Today is a Good Friday

Today is a Good Friday April 14, 2017

Coptic_Crucifixion_Icon_opt“Jesus looks asleep.”

The first time I saw Christ on the Cross on an Eastern icon, that was my thought. My very wise pastor said this representation said many things, but that two of them were the fact that Christ was in control and that the central fact of Good Friday was not the evil done to the Lord, but the good Jesus was doing.

Jesus was making a very bad thing into a very good thing.

We do not glory in His pain, but in His choice. We do not celebrate death, but victory over death. The Romans are not the great actors in the story, but the God-Man who shared death with us so we could share life with Him.

Even when Jesus is pictured before His death on the Cross in the East, he looks peaceful and not tortured. Of course, dying on a Cross is painful, but read the Gospels. The focus is less on what the Romans did and more on what Jesus said and did.

Read the Gospel accounts. They do not flinch from saying what happened to Jesus, but they do not describe it in Mel Gibson detail either. They tell a hard truth: people chose to kill a good man.

We know that few very good men, doomed to die, transform their deaths into something greater. Socrates took hemlock and showed Athens his courage and justice over against their cowardice and injustice. We recollect Socrates, not because we love his dying, we mourn it, but because we wish to emulate his courage. Yet the bowl of hemlock is not the wood of the cross or the iron of the nails: Jesus did more than Socrates.

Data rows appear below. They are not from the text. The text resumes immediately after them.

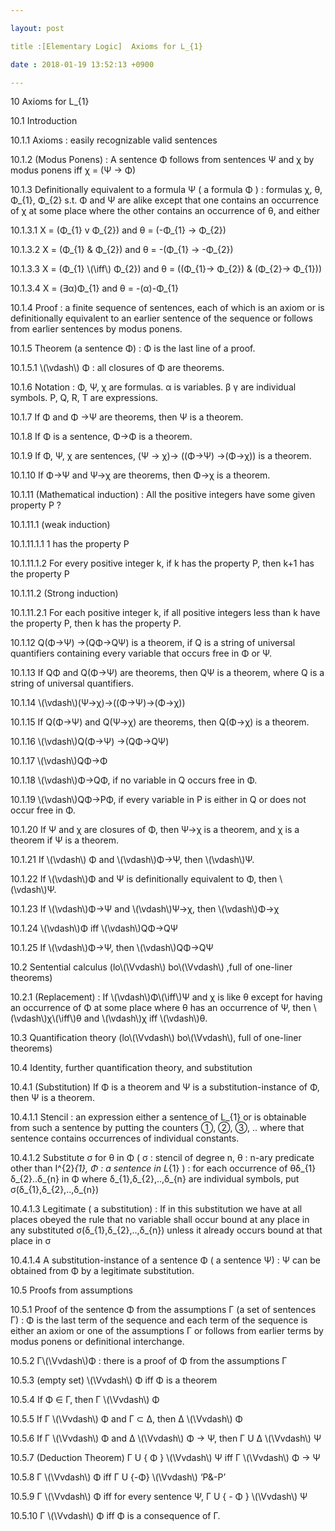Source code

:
 ```yaml
---

layout: post

title :[Elementary Logic]  Axioms for L_{1}

date : 2018-01-19 13:52:13 +0900

---
```


10	Axioms for L_{1}

10.1	Introduction

10.1.1	Axioms : easily recognizable valid sentences

10.1.2	 (Modus Ponens) : A sentence Φ follows from sentences Ψ and χ by modus ponens iff χ = (Ψ -> Φ)

10.1.3	Definitionally equivalent to a formula Ψ ( a formula Φ ) : formulas χ, θ, Φ_{1}, Φ_{2} s.t. Φ and Ψ are alike except that one contains an occurrence of χ at some place where the other contains an occurrence of θ, and either

10.1.3.1	 Χ = (Φ_{1} v Φ_{2}) and θ = (-Φ_{1} -> Φ_{2}) 

10.1.3.2	 Χ = (Φ_{1} & Φ_{2}) and θ = -(Φ_{1} -> -Φ_{2})

10.1.3.3	 Χ = (Φ_{1} \\(\iff\\) Φ_{2}) and θ = ((Φ_{1}-> Φ_{2}) & (Φ_{2}-> Φ_{1}))

10.1.3.4	 Χ = (∃α)Φ_{1} and θ = -(α)-Φ_{1}

10.1.4	 Proof : a finite sequence of sentences, each of which is an axiom or is definitionally equivalent to an earlier sentence of the sequence or follows from earlier sentences by modus ponens.

10.1.5	 Theorem (a sentence Φ) : Φ is the last line of a proof.

10.1.5.1	\\(\vdash\\) Φ : all closures of Φ are theorems.

10.1.6	 Notation : Φ, Ψ, χ are formulas. α is variables. β γ are individual symbols. P, Q, R, T are expressions.

10.1.7	If Φ and Φ ->Ψ are theorems, then Ψ is a theorem.

10.1.8	If Φ is a sentence, Φ->Φ is a theorem.

10.1.9	If Φ, Ψ, χ are sentences, (Ψ -> χ)-> ((Φ->Ψ) ->(Φ->χ)) is a theorem.

10.1.10	If Φ->Ψ and Ψ->χ are theorems, then Φ->χ is a theorem.

10.1.11	(Mathematical induction) : All the positive integers have some given property P ? 

10.1.11.1	(weak induction) 

10.1.11.1.1	1 has the property P

10.1.11.1.2	For every positive integer k, if k has the property P, then k+1 has the property P

10.1.11.2	(Strong induction)

10.1.11.2.1	For each positive integer k, if all positive integers less than k have the property P, then k has the property P.

10.1.12	Q(Φ->Ψ) ->(QΦ->QΨ) is a theorem, if Q is a string of universal quantifiers containing every variable that occurs free in Φ or Ψ.

10.1.13	If QΦ and Q(Φ->Ψ) are theorems, then QΨ is a theorem, where Q is a string of universal quantifiers.

10.1.14	\\(\vdash\\)(Ψ->χ)->((Φ->Ψ)->(Φ->χ))

10.1.15	If Q(Φ->Ψ) and Q(Ψ->χ) are theorems, then Q(Φ->χ) is a theorem.

10.1.16	\\(\vdash\\)Q(Φ->Ψ) ->(QΦ->QΨ)

10.1.17	\\(\vdash\\)QΦ->Φ

10.1.18	\\(\vdash\\)Φ->QΦ, if no variable in Q occurs free in Φ.

10.1.19	\\(\vdash\\)QΦ->PΦ, if every variable in P is either in Q or does not occur free in Φ.

10.1.20	If Ψ and χ are closures of Φ, then Ψ->χ is a theorem, and χ is a theorem if Ψ is a theorem.

10.1.21	If \\(\vdash\\) Φ and \\(\vdash\\)Φ->Ψ, then \\(\vdash\\)Ψ.

10.1.22	If \\(\vdash\\)Φ and Ψ is definitionally equivalent to Φ, then \\(\vdash\\)Ψ.

10.1.23	If \\(\vdash\\)Φ->Ψ and \\(\vdash\\)Ψ->χ, then \\(\vdash\\)Φ->χ

10.1.24	\\(\vdash\\)Φ iff \\(\vdash\\)QΦ->QΨ

10.1.25	If \\(\vdash\\)Φ->Ψ, then \\(\vdash\\)QΦ->QΨ

10.2	Sentential calculus (lo\\(\Vvdash\\) bo\\(\Vvdash\\) ,full of one-liner theorems)

10.2.1	(Replacement) : If \\(\vdash\\)Φ\\(\iff\\)Ψ and χ is like θ except for having an occurrence of Φ at some place where θ has an occurrence of Ψ, then \\(\vdash\\)χ\\(\iff\\)θ and \\(\vdash\\)χ iff \\(\vdash\\)θ.

10.3	Quantification theory (lo\\(\Vvdash\\) bo\\(\Vvdash\\), full of one-liner theorems)

10.4	Identity, further quantification theory, and substitution

10.4.1	(Substitution) If Φ is a theorem and Ψ is a substitution-instance of Φ, then Ψ is a theorem.

10.4.1.1	Stencil : an expression either a sentence of L_{1} or is obtainable from such a sentence by putting the counters ①, ②, ③, .. where that sentence contains occurrences of individual constants.

10.4.1.2	Substitute σ for θ in Φ ( σ : stencil of degree n, θ : n-ary predicate other than I^{2}_{1}, Φ : a sentence in L_{1} ) : for each occurrence of θδ_{1}δ_{2}..δ_{n} in Φ where δ_{1},δ_{2},..,δ_{n} are individual symbols, put σ(δ_{1},δ_{2},..,δ_{n})

10.4.1.3	Legitimate ( a substitution) : If in this substitution we have at all places obeyed the rule that no variable shall occur bound at any place in any substituted σ(δ_{1},δ_{2},..,δ_{n}) unless it already occurs bound at that place in σ

10.4.1.4	A substitution-instance of a sentence Φ ( a sentence Ψ) : Ψ can be obtained from Φ by a legitimate substitution.

10.5	Proofs from assumptions

10.5.1	Proof of the sentence Φ from the assumptions Γ (a set of sentences Γ) : Φ is the last term of the sequence and each term of the sequence is either an axiom or one of the assumptions Γ or follows from earlier terms by modus ponens or definitional interchange.

10.5.2	 Γ\\(\Vvdash\\)Φ : there is a proof of Φ from the assumptions Γ

10.5.3	(empty set) \\(\Vvdash\\) Φ iff Φ is a theorem

10.5.4	If Φ ∈ Γ, then Γ \\(\Vvdash\\) Φ

10.5.5	If Γ \\(\Vvdash\\) Φ and Γ ⊂ Δ, then Δ \\(\Vvdash\\) Φ

10.5.6	If Γ \\(\Vvdash\\) Φ and Δ \\(\Vvdash\\) Φ -> Ψ, then Γ U Δ \\(\Vvdash\\) Ψ

10.5.7	(Deduction Theorem) Γ U { Φ } \\(\Vvdash\\) Ψ iff Γ \\(\Vvdash\\) Φ -> Ψ

10.5.8	Γ \\(\Vvdash\\) Φ iff Γ U {-Φ} \\(\Vvdash\\) ‘P&-P’

10.5.9	Γ \\(\Vvdash\\) Φ iff for every sentence Ψ, Γ U { - Φ } \\(\Vvdash\\) Ψ

10.5.10	Γ \\(\Vvdash\\) Φ iff Φ is a consequence of Γ.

Jesus was tormented, but not just by the Romans. In His person, Jesus felt and took on the pain of every human being that every lived. He carried our burden, our guilt, and our shame. He knew, not just by omnipotence, but through feeling. His contemporaries chose how He would die, Judas chose to betray Him, and Jesus took all that badness as a means to experience our condition.

When Jesus forgives, it is from knowledge and experience.

Here is what the Good and Holy Friday Eastern icons capture: the victory of Christ. He allowed us to choose freely and took the consequences of our bad choices. He did not have to do so, but it was better to do so. Jesus showed people what we do when we face justice. When our fake and hypocritical “justice” faced real, authentic, divine justice, the result was just as Socrates’ students feared: “This I will proceed to describe; but as you may think the description alittle too coarse, I ask you to suppose, Socrates, that the words which follow are not mine. –Let me put them into the mouths of the eulogists of injustice: They will tell you that the just man who is thought unjust will be scourged, racked, bound –will have his eyes burnt out; and, atlast, after suffering every kind of evil, he will be impaled . . .”

Jesus allowed us to go through with it. He allowed us to fail and fail utterly, but let the pain of the failure fall on Himself. He was victorious at every point.  We tried to kill Him, He gave up His life. We sent Jesus to the place of the dead, He used the chance to harrow Hell and set prisoners free.

Christ is victor on Friday and not just on Sunday.